مرکز منطقه ای اطلاع رساني علوم و فناوري - Protein annotatorsʹ assistant: A novel application of information retrieval techniques

Abstract :

The Protein Annotatorsʹ Assistant (or PAA) (http://www.ebi.ac.uk/paa/) is a software system which assists protein annotators in the task of assigning functions to newly sequenced proteins. Working backward from SwissProt, a database which describes known proteins, and a prior sequence similarity search that returns a list of known proteins similar to a query, PAA suggests keywords and phrases which may describe functions performed by the query. In a preprocessing step, a database is built from the protein names that appear in the SwissProt database, and against each protein are listed key words and phrases that are extracted from the corresponding text records. Common words either in general English usage or from the biological domain are removed as the phrases are assembled.
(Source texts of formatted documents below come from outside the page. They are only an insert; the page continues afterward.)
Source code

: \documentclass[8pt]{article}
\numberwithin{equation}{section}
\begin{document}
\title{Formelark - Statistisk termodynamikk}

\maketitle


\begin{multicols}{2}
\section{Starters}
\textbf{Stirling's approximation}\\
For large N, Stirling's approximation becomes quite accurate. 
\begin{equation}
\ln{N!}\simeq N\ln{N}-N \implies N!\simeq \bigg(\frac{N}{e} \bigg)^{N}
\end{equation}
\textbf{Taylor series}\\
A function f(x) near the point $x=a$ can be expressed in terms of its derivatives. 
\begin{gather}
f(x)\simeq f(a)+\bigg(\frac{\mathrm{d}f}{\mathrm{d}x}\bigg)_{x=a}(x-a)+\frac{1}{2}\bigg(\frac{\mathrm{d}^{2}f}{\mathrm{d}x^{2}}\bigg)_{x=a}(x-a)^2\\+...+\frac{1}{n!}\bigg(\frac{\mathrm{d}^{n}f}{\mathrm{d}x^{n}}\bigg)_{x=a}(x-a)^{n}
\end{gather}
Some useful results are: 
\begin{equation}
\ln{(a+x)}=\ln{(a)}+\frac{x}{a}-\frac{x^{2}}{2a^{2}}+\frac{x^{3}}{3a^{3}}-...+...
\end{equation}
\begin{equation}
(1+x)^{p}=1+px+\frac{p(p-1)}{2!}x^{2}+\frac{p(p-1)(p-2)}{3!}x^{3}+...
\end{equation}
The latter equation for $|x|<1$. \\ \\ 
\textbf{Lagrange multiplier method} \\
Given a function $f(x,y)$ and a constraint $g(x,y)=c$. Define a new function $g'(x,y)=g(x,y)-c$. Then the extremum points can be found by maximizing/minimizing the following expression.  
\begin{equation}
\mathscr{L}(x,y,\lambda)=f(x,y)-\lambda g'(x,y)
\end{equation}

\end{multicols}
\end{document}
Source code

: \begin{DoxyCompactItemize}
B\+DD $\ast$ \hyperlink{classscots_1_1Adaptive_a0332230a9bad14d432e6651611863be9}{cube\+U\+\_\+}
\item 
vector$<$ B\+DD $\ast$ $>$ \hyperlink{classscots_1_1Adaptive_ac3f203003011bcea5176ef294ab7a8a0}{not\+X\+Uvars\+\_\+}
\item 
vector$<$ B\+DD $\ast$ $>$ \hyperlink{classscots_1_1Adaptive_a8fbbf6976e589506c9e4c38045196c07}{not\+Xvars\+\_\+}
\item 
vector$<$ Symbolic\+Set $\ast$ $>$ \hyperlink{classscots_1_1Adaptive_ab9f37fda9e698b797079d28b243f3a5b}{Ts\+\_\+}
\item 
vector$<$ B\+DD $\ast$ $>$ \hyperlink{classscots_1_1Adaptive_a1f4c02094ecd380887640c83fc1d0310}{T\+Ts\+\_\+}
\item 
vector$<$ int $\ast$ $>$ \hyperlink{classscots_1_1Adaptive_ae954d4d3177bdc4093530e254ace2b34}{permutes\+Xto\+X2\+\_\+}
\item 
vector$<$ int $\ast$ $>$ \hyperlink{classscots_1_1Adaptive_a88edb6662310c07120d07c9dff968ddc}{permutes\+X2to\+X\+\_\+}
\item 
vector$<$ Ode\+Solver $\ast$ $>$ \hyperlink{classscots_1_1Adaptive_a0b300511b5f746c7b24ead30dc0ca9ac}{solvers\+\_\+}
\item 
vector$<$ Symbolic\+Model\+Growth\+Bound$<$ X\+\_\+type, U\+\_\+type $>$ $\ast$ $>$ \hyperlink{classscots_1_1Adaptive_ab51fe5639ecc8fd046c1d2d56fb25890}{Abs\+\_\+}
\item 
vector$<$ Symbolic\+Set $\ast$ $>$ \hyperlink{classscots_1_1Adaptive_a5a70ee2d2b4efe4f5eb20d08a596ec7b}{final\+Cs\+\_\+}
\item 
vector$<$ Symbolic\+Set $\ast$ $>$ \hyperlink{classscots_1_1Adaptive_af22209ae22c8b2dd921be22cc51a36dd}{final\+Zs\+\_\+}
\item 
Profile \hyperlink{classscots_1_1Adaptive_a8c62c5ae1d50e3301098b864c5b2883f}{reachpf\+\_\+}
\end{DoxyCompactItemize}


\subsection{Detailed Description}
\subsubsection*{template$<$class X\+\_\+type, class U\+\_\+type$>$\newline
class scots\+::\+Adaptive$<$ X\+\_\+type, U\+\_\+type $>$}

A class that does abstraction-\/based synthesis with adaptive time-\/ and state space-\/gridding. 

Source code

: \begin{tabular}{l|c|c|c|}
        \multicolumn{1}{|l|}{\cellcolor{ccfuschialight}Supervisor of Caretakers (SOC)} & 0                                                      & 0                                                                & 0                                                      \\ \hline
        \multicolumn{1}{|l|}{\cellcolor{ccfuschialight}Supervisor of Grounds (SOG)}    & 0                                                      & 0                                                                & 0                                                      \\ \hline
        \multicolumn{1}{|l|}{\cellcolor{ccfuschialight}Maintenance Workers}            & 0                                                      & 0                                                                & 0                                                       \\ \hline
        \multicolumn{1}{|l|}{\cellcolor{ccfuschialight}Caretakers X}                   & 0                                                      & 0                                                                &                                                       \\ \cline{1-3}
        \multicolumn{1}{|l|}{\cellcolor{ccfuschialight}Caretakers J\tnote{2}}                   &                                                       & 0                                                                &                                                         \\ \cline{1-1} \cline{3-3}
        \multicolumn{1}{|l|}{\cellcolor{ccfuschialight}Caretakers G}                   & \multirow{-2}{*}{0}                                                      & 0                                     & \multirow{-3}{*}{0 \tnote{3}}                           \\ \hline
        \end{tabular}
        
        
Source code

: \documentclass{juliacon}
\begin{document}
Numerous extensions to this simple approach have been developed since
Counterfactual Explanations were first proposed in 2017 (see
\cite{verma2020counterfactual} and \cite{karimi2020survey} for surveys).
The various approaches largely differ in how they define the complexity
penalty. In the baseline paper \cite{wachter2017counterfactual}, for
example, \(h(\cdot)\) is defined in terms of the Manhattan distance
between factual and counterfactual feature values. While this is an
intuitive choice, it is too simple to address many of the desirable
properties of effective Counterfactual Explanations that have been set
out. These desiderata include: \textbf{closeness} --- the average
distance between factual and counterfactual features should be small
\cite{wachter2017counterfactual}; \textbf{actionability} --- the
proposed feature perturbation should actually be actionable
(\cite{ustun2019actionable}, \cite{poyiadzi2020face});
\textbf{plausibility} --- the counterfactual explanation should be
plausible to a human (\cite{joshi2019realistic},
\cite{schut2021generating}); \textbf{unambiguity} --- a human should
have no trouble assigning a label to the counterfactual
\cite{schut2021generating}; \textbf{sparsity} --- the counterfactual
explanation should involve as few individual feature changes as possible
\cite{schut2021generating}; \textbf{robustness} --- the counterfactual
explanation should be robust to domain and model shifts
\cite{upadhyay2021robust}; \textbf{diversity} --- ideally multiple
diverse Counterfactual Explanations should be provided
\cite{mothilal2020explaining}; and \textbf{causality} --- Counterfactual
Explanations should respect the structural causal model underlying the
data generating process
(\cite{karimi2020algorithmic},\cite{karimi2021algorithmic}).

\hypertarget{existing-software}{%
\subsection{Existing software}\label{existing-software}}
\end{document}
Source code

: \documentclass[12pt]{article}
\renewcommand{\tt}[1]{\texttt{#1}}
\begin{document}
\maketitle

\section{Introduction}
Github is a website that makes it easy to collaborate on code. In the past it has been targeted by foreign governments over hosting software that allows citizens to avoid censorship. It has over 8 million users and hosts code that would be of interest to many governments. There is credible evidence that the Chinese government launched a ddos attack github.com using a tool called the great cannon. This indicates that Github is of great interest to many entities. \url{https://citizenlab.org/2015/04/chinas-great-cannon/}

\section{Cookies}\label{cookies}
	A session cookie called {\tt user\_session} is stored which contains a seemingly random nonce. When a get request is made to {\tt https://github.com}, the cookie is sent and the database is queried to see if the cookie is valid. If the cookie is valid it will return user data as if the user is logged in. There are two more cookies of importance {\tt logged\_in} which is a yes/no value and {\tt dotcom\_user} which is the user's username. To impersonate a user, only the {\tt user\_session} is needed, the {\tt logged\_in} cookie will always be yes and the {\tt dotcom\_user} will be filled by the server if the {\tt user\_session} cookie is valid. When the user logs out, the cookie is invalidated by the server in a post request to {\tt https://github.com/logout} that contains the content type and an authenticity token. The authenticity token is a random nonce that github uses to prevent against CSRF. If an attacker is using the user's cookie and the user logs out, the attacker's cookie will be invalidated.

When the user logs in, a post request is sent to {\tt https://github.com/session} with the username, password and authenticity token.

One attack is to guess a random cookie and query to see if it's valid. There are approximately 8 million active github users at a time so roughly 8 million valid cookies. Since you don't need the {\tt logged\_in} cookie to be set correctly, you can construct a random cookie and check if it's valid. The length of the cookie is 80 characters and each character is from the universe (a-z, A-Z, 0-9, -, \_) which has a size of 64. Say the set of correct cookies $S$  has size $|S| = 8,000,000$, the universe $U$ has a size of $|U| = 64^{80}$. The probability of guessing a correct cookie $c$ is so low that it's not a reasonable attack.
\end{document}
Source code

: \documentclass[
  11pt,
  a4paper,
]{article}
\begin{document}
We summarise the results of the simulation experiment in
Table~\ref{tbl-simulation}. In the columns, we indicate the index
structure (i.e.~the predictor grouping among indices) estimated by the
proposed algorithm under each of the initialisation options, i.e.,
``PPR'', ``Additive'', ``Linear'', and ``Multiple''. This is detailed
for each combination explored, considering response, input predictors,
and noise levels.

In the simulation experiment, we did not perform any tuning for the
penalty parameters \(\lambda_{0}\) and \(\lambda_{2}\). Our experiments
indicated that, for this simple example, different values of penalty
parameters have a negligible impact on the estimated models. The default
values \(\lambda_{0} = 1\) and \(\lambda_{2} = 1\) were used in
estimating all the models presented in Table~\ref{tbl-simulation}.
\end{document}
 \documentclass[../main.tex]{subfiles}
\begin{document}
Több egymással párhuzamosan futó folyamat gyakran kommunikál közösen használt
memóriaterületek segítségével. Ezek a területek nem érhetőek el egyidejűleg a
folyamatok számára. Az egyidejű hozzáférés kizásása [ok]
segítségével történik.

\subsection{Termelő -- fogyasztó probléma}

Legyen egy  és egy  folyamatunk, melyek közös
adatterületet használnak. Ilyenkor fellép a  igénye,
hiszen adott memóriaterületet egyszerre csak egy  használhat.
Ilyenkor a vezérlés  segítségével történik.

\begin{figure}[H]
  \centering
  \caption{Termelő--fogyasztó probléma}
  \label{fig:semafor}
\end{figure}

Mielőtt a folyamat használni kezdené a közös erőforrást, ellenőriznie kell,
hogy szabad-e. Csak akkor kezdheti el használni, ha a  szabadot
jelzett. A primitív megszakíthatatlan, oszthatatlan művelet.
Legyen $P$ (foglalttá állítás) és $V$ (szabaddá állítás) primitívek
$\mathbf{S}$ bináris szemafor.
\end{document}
This process is assisted by the use of a simple stemming algorithm, which extends the list of stop-words (i.e., reject words), together with a list of accept-words. At runtime, the search algorithm, invoked by a user via a Web interface, takes a list of protein names and clusters the named proteins around keywords/phrases shared by members of the list. The assumption is that if these proteins have a particular keyword/phrase in common, and they are related to a query protein, then the keyword/phrase may also describe the query. Overall, PAA employs a number of IR techniques in a novel setting and is thus related to text categorization, where multiple categories may be suggested, except that in this case none of the categories are specified in advance.